Based on my gluten free cinnamon sugar doughnuts, this is a quick, easy recipe to pull together. The batter takes about five minutes to mix and coating and filling the doughnuts is fun and satisfying.
They’re a great bake to make with kids, but anyone will enjoy them — warm and fresh from the oven are the best.

Ingredients and substitutions
The printable recipe card below lists precise quantities, but here are the main ingredients and simple swaps to suit dietary needs.
- Self-raising gluten free flour – If you only have plain gluten free flour, add 1 tsp baking powder per 100g to make a self-raising version.
- Vegetable oil – Use any neutral oil such as vegetable or rapeseed oil.
- Milk – Use plant-based milk (almond, oat, soy) to make the recipe dairy free; otherwise semi-skimmed or full-fat milk works well.
- Egg – For an egg-free or vegan version, swap in an egg replacer like a chia or flax egg.
- Sugar – Use caster sugar in the batter and granulated sugar for the coating; granulated sugar gives a lovely crunch on the outside.
- Butter – Melted butter helps the sugar stick.
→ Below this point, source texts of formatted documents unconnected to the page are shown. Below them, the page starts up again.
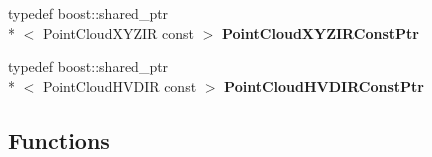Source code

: \begin{DoxyCompactItemize}
\item 
\hypertarget{namespacequanergy_a88b747b6b096c93c7c2043867874a30f}{typedef boost\-::shared\-\_\-ptr\\*
$<$ Point\-Cloud\-X\-Y\-Z\-I\-R const  $>$ {\bfseries Point\-Cloud\-X\-Y\-Z\-I\-R\-Const\-Ptr}}\label{namespacequanergy_a88b747b6b096c93c7c2043867874a30f}

\item 
\hypertarget{namespacequanergy_abb99bfe978e82a194c5efa1e0b1f23e0}{typedef boost\-::shared\-\_\-ptr\\*
$<$ Point\-Cloud\-H\-V\-D\-I\-R const  $>$ {\bfseries Point\-Cloud\-H\-V\-D\-I\-R\-Const\-Ptr}}\label{namespacequanergy_abb99bfe978e82a194c5efa1e0b1f23e0}

\end{DoxyCompactItemize}
\subsection*{Functions}
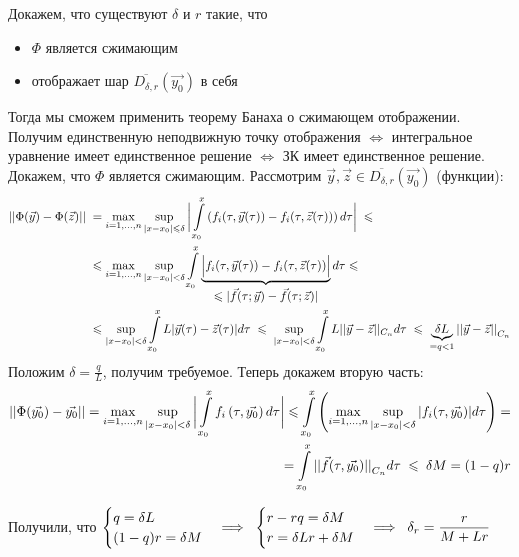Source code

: \noindent Докажем, что существуют $\delta$ и $r$ такие, что 
\begin{itemize}
    \item $\Phi$ является сжимающим
    \item отображает шар $\overline{D_{\delta, r}} (\vec{y_0})$ в себя 
\end{itemize}
Тогда мы сможем применить теорему Банаха о сжимающем отображении. Получим единственную неподвижную точку отображения $\Leftrightarrow$ интегральное уравнение имеет единственное решение $\Leftrightarrow$ ЗК имеет единственное решение.
\bigbreak
Докажем, что $\Phi$ является сжимающим. Рассмотрим $\vec{y}, \vec{z} \in \overline{D_{\delta, r}} (\vec{y_0})$ (функции): 
\begin{align*}
    ||\Phi(\vec{y}) - \Phi(\vec{z})|| \; &= \max \limits_{i = 1, \dots, n} \sup \limits_{|x - x_0| \leqslant \delta} \bigg|\int \limits_{x_0}^{x} \brackets{f_i(\tau, \vec{y}(\tau)) - f_i (\tau, \vec{z}(\tau))}d\tau\bigg| \; \leqslant \\
    &\leqslant \max \limits_{i = 1, \dots, n} \sup \limits_{|x - x_0| < \delta} \int \limits_{x_0}^x \underbrace{\Big|f_i(\tau, \vec{y}(\tau)) - f_i (\tau, \vec{z}(\tau))\Big|}_{\mathlarger{\leqslant |\vec{f}(\tau; \vec{y}) - \vec{f}(\tau; \vec{z})|}} d\tau \leqslant \\
    &\leqslant \sup \limits_{|x - x_0| < \delta} \int \limits_{x_0}^{x} L |\vec{y}(\tau) - \vec{z}(\tau)|d\tau \;\leqslant\; \sup \limits_{|x - x_0| < \delta} \int \limits_{x_0}^{x} L ||\vec{y} - \vec{z}||_{C_n} d\tau \; \leqslant \; \underbrace{\delta L}_{=q < 1} {||\vec{y} - \vec{z}||}_{C_n}
\end{align*}
Положим $\delta = \frac{q}{L}$, получим требуемое.
\bigbreak
Теперь докажем вторую часть:
\begin{align*}
    ||\Phi(\vec{y_0}) - \vec{y_0}|| = \max \limits_{i = 1, \dots, n} \sup \limits_{|x - x_0| < \delta} \bigg|\int \limits_{x_0}^x f_i \left({\tau, \vec{y_0}}\right) d\tau\bigg|
    \leqslant \int \limits_{x_0}^x \left({\max \limits_{i = 1, \dots, n} \sup \limits_{|x - x_0| < \delta} |f_i (\tau, \vec{y_0})| d\tau}\right) = \\
    = \int \limits_{x_0}^{x} {||\vec{f}(\tau, \vec{y_0})||}_{C_n} d\tau \;\leqslant \; \delta M = (1 - q) r
\end{align*}

Получили, что $\begin{cases} q = \delta L \\ (1 - q)r = \delta M \end{cases} \Longrightarrow \;\; \begin{cases} r - rq = \delta M \\ r = \delta L r + \delta M \end{cases} \Longrightarrow  \;\;\delta_r = \mathlarger{\frac{r}{M + Lr}}$ \qquad \EndProof

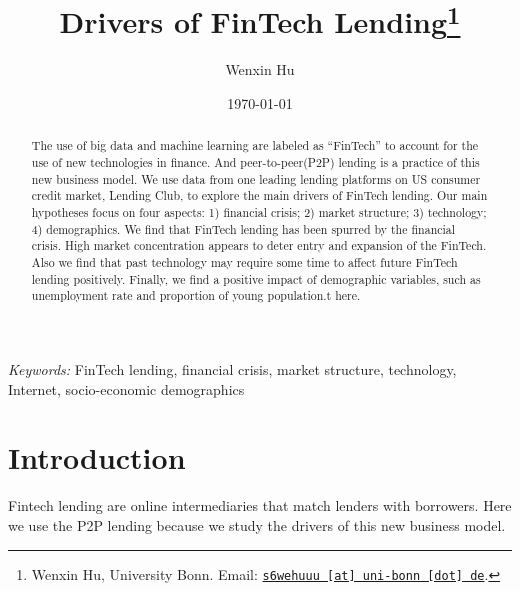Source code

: \documentclass[11pt, a4paper, leqno]{article}
\begin{document}
\title{Drivers of FinTech Lending\thanks{Wenxin Hu, University Bonn. Email: \href{mailto:s6wehuuu@uni-bonn.de}{\nolinkurl{s6wehuuu [at] uni-bonn [dot] de}}.}}

\author{Wenxin Hu}

\date{
\today
}

\maketitle

\begin{abstract}
\noindent
The use of big data and machine learning are labeled as “FinTech” to account for the use of new technologies in finance. And peer-to-peer(P2P) lending is a practice of this new business model. We use data from one leading lending platforms on US consumer credit market, Lending Club, to explore the main drivers of FinTech lending. Our main hypotheses focus on four aspects: 1) financial crisis; 2) market structure; 3) technology; 4) demographics. We find that FinTech lending has been spurred by the financial crisis. High market concentration appears to deter entry and expansion of the FinTech. Also we find that past technology may require some time to affect future FinTech lending positively. Finally, we find a positive impact of demographic variables, such as unemployment rate and proportion of young population.t here.
\end{abstract}
\vspace{0.5cm}
\textit{Keywords:} FinTech lending, financial crisis, market structure, technology, Internet, socio-economic demographics


\newpage
\tableofcontents
\newpage
\listoffigures
\newpage
\listoftables
\newpage


\section{Introduction}


Fintech lending are online intermediaries that match lenders with borrowers. Here we use the P2P lending because we study the drivers of this new business model.
\end{document}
Use a dairy-free spread if you need a dairy-free option.
- Smooth jam – Smooth strawberry or raspberry jam works best for piping into the doughnuts; you could also use lemon curd for a twist.
Scroll down to the printable recipe card for full ingredient amounts and the step-by-step method.

How to make gluten free jam doughnuts
These baked jam doughnuts are straightforward and quick to prepare. You’re essentially making a pourable batter—similar to a thick pancake batter—by combining wet and dry ingredients.
An electric whisk speeds things up and helps avoid lumps, but a hand whisk is fine if that’s all you have. Mix until the batter is smooth and runny.
A silicone muffin tray is ideal because the doughnuts release easily; if you use a metal tin, grease it well so they come out without sticking. Turn the doughnuts out while they’re still warm but cool enough to handle, brush with melted butter and roll in granulated sugar for a crisp coating.
Pipe the jam in once the doughnuts are cool enough to hold. They’re best eaten fresh but will keep for a day or two at room temperature and can be refreshed with a short blast in the microwave. They also freeze well, so you can save extras for later.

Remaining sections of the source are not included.